Magnitude Pruning¶
Examples¶
Pruning a Llama Model¶
Unstructured Magnitude Pruning¶
The following command prunes a Llama model with a sparsity ratio of 0.7 (70% of the weights are pruned) using unstructured magnitude pruning. The pruned model is saved to outputs/llama/magnitude_pruning/unstructured/0.7
.
fusion_bench \
--config-name llama_magnitude_pruning \
method.prune_type=unstructured \
method.sparsity_ratio=0.7 \
modelpool.models.0.path=decapoda-research/llama-7b-hf \
merged_model_save_path=outputs/llama/magnitude_pruning/unstructured/0.7
Semi-Structured Magnitude Pruning¶
The following command prunes a Llama model with a 2:4 semi-structured pruning ratio using magnitude pruning.
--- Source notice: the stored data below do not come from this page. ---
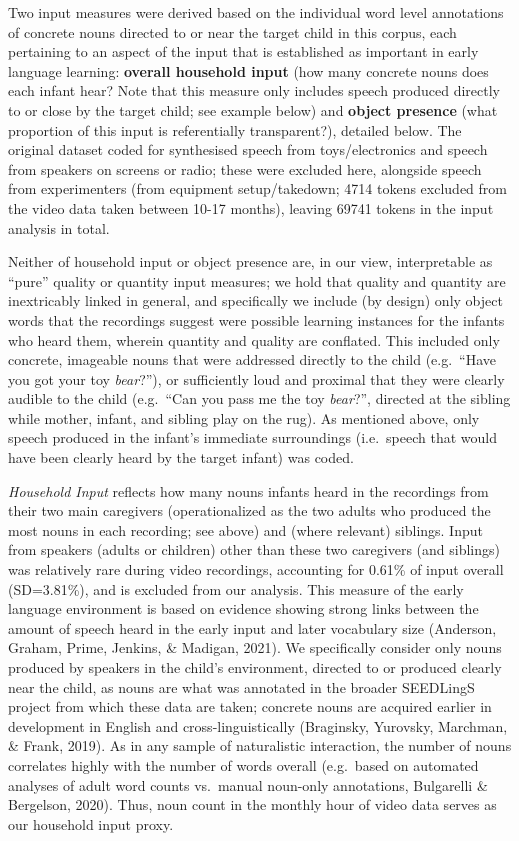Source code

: \documentclass[
  man,floatsintext]{apa6}
\begin{document}
Two input measures were derived based on the individual word level annotations of concrete nouns directed to or near the target child in this corpus, each pertaining to an aspect of the input that is established as important in early language learning: \textbf{overall household input} (how many concrete nouns does each infant hear? Note that this measure only includes speech produced directly to or close by the target child; see example below) and \textbf{object presence} (what proportion of this input is referentially transparent?), detailed below. The original dataset coded for synthesised speech from toys/electronics and speech from speakers on screens or radio; these were excluded here, alongside speech from experimenters (from equipment setup/takedown; 4714 tokens excluded from the video data taken between 10-17 months), leaving 69741 tokens in the input analysis in total.

Neither of household input or object presence are, in our view, interpretable as ``pure'' quality or quantity input measures; we hold that quality and quantity are inextricably linked in general, and specifically we include (by design) only object words that the recordings suggest were possible learning instances for the infants who heard them, wherein quantity and quality are conflated. This included only concrete, imageable nouns that were addressed directly to the child (e.g.~``Have you got your toy \emph{bear}?''), or sufficiently loud and proximal that they were clearly audible to the child (e.g.~``Can you pass me the toy \emph{bear}?'', directed at the sibling while mother, infant, and sibling play on the rug). As mentioned above, only speech produced in the infant's immediate surroundings (i.e.~speech that would have been clearly heard by the target infant) was coded.

\emph{Household Input} reflects how many nouns infants heard in the recordings from their two main caregivers (operationalized as the two adults who produced the most nouns in each recording; see above) and (where relevant) siblings. Input from speakers (adults or children) other than these two caregivers (and siblings) was relatively rare during video recordings, accounting for 0.61\% of input overall (SD=3.81\%), and is excluded from our analysis. This measure of the early language environment is based on evidence showing strong links between the amount of speech heard in the early input and later vocabulary size (Anderson, Graham, Prime, Jenkins, \& Madigan, 2021). We specifically consider only nouns produced by speakers in the child's environment, directed to or produced clearly near the child, as nouns are what was annotated in the broader SEEDLingS project from which these data are taken; concrete nouns are acquired earlier in development in English and cross-linguistically (Braginsky, Yurovsky, Marchman, \& Frank, 2019). As in any sample of naturalistic interaction, the number of nouns correlates highly with the number of words overall (e.g.~based on automated analyses of adult word counts vs.~manual noun-only annotations, Bulgarelli \& Bergelson, 2020). Thus, noun count in the monthly hour of video data serves as our household input proxy.
\end{document}
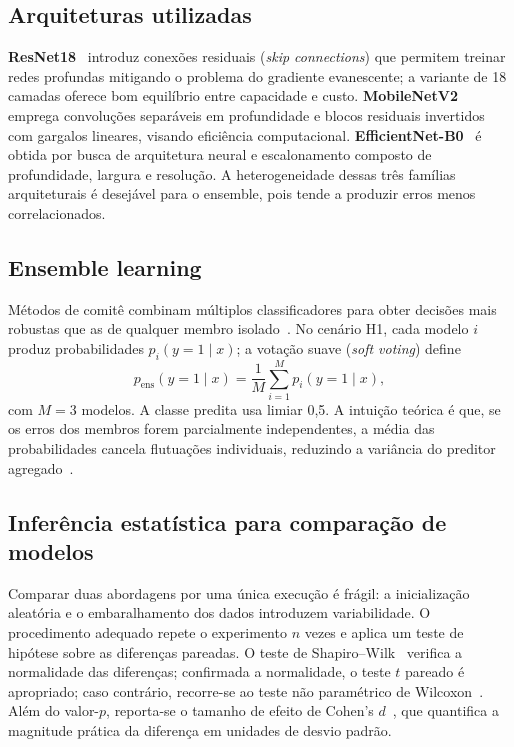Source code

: \documentclass[conference]{IEEEtran}
\begin{document}
\subsection{Arquiteturas utilizadas}
\textbf{ResNet18}~\cite{he2016deep} introduz conexões residuais (\emph{skip connections}) que permitem treinar redes profundas mitigando o problema do gradiente evanescente; a variante de 18 camadas oferece bom equilíbrio entre capacidade e custo. \textbf{MobileNetV2}~\cite{sandler2018mobilenetv2} emprega convoluções separáveis em profundidade e blocos residuais invertidos com gargalos lineares, visando eficiência computacional. \textbf{EfficientNet-B0}~\cite{tan2019efficientnet} é obtida por busca de arquitetura neural e escalonamento composto de profundidade, largura e resolução. A heterogeneidade dessas três famílias arquiteturais é desejável para o ensemble, pois tende a produzir erros menos correlacionados.

\subsection{Ensemble learning}
Métodos de comitê combinam múltiplos classificadores para obter decisões mais robustas que as de qualquer membro isolado~\cite{dietterich2000ensemble,breiman1996bagging}. No cenário H1, cada modelo $i$ produz probabilidades $p_i(y{=}1 \mid x)$; a votação suave (\emph{soft voting}) define
\begin{equation}
p_{\mathrm{ens}}(y{=}1 \mid x) = \frac{1}{M}\sum_{i=1}^{M} p_i(y{=}1 \mid x),
\end{equation}
com $M=3$ modelos. A classe predita usa limiar 0,5. A intuição teórica é que, se os erros dos membros forem parcialmente independentes, a média das probabilidades cancela flutuações individuais, reduzindo a variância do preditor agregado~\cite{ganaie2022ensemble}.

\subsection{Inferência estatística para comparação de modelos}
Comparar duas abordagens por uma única execução é frágil: a inicialização aleatória e o embaralhamento dos dados introduzem variabilidade. O procedimento adequado repete o experimento $n$ vezes e aplica um teste de hipótese sobre as diferenças pareadas. O teste de Shapiro--Wilk~\cite{shapiro1965analysis} verifica a normalidade das diferenças; confirmada a normalidade, o teste $t$ pareado é apropriado; caso contrário, recorre-se ao teste não paramétrico de Wilcoxon~\cite{wilcoxon1945individual}. Além do valor-$p$, reporta-se o tamanho de efeito de Cohen's $d$~\cite{cohen1988statistical}, que quantifica a magnitude prática da diferença em unidades de desvio padrão.
\end{document}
The pruned model is saved to outputs/llama/magnitude_pruning/semistructure/2_4
.
fusion_bench \
--config-name llama_magnitude_pruning \
method.prune_type=semistructured \
method.n=2 method.m=4 \
modelpool.models.0.path=decapoda-research/llama-7b-hf \
merged_model_save_path=outputs/llama/magnitude_pruning/semistructure/2_4
Below is an example of how to visualize the pruned weights of the first layer of the pruned model.
from transformers import AutoModelForCausalLM
import matplotlib.pyplot as plt
import seaborn as sns
import torch
# Load the pruned model
model = AutoModelForCausalLM.from_pretrained("outputs/llama/magnitude_pruning/semistructure/2_4")
# Extract the tensor data
tensor_data = model.model.layers[0].self_attn.q_proj.weight[:32, :32]
# Convert to NumPy array
tensor_data_np = tensor_data.detach().cpu().numpy()
# Plot heatmap
plt.figure(figsize=(10, 8))
ax = sns.heatmap(tensor_data_np, center=0, cmap="coolwarm", annot=False)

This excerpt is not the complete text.